Stored data Block Start

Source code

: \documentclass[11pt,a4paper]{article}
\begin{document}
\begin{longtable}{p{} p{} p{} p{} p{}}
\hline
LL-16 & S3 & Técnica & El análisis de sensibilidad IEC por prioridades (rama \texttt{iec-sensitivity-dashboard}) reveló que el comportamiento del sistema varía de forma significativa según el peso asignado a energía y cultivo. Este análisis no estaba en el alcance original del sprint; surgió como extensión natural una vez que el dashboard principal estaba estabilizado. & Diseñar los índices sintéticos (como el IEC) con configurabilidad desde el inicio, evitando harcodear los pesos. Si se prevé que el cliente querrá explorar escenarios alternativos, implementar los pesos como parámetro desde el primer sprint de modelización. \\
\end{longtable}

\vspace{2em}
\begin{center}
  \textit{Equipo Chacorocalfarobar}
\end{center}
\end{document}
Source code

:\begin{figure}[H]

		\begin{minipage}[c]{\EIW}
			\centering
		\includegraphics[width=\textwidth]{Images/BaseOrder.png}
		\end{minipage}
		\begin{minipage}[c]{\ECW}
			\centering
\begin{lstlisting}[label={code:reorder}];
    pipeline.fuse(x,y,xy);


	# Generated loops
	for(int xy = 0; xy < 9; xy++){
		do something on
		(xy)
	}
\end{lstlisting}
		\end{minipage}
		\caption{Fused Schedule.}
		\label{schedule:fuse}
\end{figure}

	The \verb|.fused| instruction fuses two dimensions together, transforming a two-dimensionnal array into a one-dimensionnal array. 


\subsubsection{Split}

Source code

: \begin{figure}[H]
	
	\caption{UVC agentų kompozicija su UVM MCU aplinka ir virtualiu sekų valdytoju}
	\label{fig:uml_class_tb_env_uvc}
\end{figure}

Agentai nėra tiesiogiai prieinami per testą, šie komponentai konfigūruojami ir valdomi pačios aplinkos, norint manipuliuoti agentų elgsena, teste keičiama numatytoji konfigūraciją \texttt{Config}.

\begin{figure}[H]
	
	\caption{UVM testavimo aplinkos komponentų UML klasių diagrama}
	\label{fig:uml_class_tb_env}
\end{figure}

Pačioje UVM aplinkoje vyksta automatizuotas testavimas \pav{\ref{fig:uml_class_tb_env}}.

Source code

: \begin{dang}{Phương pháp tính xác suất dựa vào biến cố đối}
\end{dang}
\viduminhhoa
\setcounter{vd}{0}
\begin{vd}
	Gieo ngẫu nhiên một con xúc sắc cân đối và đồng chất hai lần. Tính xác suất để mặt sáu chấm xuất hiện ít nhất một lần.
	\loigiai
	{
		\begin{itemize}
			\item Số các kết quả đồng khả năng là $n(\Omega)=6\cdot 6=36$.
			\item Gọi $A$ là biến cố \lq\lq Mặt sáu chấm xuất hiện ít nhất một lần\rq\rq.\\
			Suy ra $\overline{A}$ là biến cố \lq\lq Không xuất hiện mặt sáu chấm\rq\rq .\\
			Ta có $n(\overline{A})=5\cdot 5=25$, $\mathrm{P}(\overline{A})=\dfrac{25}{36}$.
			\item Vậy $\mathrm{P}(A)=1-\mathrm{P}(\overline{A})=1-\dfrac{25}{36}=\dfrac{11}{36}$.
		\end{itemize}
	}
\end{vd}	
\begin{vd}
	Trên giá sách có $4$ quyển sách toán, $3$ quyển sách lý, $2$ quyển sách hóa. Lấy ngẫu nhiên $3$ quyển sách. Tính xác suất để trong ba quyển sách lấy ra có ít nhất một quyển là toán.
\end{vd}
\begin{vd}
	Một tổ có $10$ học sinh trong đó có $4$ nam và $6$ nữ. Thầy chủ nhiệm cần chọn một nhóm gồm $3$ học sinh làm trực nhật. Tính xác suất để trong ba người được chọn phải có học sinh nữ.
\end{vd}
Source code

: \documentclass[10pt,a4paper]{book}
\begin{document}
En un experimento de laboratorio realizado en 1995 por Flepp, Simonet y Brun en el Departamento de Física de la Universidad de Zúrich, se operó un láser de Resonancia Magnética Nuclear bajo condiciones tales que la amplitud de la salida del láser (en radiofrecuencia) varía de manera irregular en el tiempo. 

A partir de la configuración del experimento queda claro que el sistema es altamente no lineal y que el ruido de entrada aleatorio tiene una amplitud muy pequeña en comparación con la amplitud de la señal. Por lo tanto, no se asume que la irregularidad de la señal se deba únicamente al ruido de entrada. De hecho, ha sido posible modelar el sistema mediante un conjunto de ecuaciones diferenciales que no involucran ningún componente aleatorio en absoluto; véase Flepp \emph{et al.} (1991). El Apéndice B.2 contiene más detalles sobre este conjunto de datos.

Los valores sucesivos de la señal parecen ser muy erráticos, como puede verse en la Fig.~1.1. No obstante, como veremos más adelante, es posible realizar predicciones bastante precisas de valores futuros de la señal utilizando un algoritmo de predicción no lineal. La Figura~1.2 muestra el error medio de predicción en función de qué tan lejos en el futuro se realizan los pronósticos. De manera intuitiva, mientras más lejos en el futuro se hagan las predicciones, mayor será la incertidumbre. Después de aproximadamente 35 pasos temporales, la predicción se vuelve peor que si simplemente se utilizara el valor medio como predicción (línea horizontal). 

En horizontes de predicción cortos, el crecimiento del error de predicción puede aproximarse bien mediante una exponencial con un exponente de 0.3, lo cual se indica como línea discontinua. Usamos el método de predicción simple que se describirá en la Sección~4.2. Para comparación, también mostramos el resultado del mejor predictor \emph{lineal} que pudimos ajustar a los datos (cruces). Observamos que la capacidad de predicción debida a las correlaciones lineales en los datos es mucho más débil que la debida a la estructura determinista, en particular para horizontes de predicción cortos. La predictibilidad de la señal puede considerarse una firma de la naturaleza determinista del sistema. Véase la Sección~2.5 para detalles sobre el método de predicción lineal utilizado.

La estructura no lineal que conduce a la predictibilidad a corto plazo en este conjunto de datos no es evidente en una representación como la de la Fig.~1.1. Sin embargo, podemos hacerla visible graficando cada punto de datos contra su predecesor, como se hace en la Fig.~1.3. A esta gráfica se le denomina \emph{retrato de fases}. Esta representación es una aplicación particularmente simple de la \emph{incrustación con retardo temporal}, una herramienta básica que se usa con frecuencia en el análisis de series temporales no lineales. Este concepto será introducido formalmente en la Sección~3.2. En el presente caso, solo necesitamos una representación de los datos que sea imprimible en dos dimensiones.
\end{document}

Stored data Block End

→ What is expected
Review the entries above and return every line where "mediante" appears.

→ Result of the exercise
A partir de la configuración del experimento queda claro que el sistema es altamente no lineal y que el ruido de entrada aleatorio tiene una amplitud muy pequeña en comparación con la amplitud de la señal. Por lo tanto, no se asume que la irregularidad de la señal se deba únicamente al ruido de entrada. De hecho, ha sido posible modelar el sistema mediante un conjunto de ecuaciones diferenciales que no involucran ningún componente aleatorio en absoluto; véase Flepp \emph{et al.} (1991). El Apéndice B.2 contiene más detalles sobre este conjunto de datos.
En horizontes de predicción cortos, el crecimiento del error de predicción puede aproximarse bien mediante una exponencial con un exponente de 0.3, lo cual se indica como línea discontinua. Usamos el método de predicción simple que se describirá en la Sección~4.2. Para comparación, también mostramos el resultado del mejor predictor \emph{lineal} que pudimos ajustar a los datos (cruces). Observamos que la capacidad de predicción debida a las correlaciones lineales en los datos es mucho más débil que la debida a la estructura determinista, en particular para horizontes de predicción cortos. La predictibilidad de la señal puede considerarse una firma de la naturaleza determinista del sistema. Véase la Sección~2.5 para detalles sobre el método de predicción lineal utilizado.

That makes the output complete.